Dataset entries:
______
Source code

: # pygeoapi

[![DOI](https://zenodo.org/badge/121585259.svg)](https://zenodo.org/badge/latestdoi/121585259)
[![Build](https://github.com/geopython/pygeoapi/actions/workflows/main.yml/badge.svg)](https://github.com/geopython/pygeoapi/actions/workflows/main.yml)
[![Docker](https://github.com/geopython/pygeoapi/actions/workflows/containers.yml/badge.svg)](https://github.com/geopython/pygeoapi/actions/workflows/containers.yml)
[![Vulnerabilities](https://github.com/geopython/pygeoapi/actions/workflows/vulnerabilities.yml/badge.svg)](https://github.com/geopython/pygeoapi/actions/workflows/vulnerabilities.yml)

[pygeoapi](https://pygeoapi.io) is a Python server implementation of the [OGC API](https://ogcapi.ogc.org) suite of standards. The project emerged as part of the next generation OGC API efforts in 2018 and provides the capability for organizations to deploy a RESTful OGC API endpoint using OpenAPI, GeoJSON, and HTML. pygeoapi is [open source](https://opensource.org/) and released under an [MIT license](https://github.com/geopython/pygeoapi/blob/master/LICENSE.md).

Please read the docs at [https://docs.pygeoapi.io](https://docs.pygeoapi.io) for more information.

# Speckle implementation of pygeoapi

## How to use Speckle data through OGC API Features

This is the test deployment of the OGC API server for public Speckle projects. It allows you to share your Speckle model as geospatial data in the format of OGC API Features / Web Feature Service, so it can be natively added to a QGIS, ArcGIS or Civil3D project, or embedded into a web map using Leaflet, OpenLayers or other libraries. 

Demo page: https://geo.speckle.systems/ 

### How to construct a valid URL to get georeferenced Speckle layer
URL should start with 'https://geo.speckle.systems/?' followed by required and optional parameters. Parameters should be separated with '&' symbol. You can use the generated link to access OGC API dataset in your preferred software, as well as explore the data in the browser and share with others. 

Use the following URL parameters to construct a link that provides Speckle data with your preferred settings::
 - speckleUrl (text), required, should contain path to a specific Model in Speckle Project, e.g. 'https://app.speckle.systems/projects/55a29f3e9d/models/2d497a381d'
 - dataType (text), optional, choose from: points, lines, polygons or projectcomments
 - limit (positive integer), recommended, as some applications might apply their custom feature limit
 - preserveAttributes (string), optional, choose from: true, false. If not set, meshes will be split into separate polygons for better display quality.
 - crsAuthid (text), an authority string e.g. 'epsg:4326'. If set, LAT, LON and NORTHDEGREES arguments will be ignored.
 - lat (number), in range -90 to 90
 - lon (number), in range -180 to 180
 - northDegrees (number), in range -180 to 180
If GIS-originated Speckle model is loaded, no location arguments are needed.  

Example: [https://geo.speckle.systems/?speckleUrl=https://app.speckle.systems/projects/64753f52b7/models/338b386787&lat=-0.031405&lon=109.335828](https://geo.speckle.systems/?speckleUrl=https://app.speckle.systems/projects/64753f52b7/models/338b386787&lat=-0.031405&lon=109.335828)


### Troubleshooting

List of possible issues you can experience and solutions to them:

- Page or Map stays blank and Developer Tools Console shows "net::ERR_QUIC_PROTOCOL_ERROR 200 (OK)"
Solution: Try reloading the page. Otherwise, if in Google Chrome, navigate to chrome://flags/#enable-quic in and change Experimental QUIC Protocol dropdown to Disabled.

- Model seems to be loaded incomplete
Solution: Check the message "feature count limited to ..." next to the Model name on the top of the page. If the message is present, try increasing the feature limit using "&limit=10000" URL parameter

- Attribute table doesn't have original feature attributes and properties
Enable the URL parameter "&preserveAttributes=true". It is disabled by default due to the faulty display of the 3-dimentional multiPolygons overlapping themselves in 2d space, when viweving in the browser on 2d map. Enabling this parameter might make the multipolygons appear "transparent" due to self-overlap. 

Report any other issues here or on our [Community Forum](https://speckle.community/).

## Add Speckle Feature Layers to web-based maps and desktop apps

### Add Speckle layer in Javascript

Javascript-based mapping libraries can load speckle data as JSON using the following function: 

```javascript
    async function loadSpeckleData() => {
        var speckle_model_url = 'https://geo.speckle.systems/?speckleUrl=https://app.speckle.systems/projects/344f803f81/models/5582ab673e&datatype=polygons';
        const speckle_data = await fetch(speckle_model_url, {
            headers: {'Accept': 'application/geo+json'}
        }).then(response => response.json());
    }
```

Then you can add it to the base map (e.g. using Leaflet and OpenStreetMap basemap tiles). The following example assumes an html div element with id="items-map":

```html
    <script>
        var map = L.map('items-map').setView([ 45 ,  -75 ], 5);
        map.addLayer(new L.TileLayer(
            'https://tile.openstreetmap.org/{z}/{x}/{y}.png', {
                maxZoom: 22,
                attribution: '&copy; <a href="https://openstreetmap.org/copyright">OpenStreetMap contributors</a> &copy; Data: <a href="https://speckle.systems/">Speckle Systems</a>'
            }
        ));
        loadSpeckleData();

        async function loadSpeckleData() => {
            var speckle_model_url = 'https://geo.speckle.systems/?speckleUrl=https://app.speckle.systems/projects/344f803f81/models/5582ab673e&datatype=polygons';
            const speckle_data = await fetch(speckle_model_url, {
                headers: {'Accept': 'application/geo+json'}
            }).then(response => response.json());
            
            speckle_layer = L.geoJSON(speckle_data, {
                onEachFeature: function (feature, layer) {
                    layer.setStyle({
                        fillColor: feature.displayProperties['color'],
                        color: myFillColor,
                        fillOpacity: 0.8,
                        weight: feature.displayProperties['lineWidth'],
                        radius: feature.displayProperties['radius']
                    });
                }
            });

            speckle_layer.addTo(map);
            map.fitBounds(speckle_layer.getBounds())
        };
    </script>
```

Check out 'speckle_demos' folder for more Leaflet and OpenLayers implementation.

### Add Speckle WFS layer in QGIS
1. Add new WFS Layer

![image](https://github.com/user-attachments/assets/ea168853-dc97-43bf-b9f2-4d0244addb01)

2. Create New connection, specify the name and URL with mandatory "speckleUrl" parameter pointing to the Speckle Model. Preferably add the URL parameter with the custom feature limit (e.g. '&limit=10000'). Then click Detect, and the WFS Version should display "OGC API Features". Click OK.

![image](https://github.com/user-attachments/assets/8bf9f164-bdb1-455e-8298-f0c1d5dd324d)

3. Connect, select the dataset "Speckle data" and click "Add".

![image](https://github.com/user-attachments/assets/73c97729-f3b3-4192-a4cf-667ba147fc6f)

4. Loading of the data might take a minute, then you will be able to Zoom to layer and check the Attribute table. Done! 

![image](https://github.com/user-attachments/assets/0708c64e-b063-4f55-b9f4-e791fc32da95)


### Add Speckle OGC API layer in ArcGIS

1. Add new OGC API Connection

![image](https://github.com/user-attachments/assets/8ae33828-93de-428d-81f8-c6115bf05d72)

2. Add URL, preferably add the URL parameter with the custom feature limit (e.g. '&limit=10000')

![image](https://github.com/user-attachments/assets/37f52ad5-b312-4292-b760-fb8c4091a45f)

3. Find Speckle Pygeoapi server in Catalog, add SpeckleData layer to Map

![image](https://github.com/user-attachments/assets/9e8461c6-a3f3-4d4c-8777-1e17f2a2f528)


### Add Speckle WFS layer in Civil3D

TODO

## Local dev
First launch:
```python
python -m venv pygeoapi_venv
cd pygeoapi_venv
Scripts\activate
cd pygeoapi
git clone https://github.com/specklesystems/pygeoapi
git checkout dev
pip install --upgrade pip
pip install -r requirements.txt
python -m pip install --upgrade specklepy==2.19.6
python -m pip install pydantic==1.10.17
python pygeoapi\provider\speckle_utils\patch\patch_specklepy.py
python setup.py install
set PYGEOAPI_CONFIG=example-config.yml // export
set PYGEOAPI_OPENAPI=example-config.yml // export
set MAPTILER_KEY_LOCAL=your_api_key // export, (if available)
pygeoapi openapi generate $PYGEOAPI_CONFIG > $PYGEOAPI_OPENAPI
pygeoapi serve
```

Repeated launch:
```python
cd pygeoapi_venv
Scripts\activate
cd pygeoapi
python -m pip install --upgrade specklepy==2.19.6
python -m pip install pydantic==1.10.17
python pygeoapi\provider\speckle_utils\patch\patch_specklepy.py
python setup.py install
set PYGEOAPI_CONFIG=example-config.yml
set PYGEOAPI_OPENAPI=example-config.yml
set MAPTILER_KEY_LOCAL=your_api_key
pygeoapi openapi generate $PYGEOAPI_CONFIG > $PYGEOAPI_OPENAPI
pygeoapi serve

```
______
Aim of the task: Using the records, find how many lines include the string "following" and report that number alone.

Solved problem: 3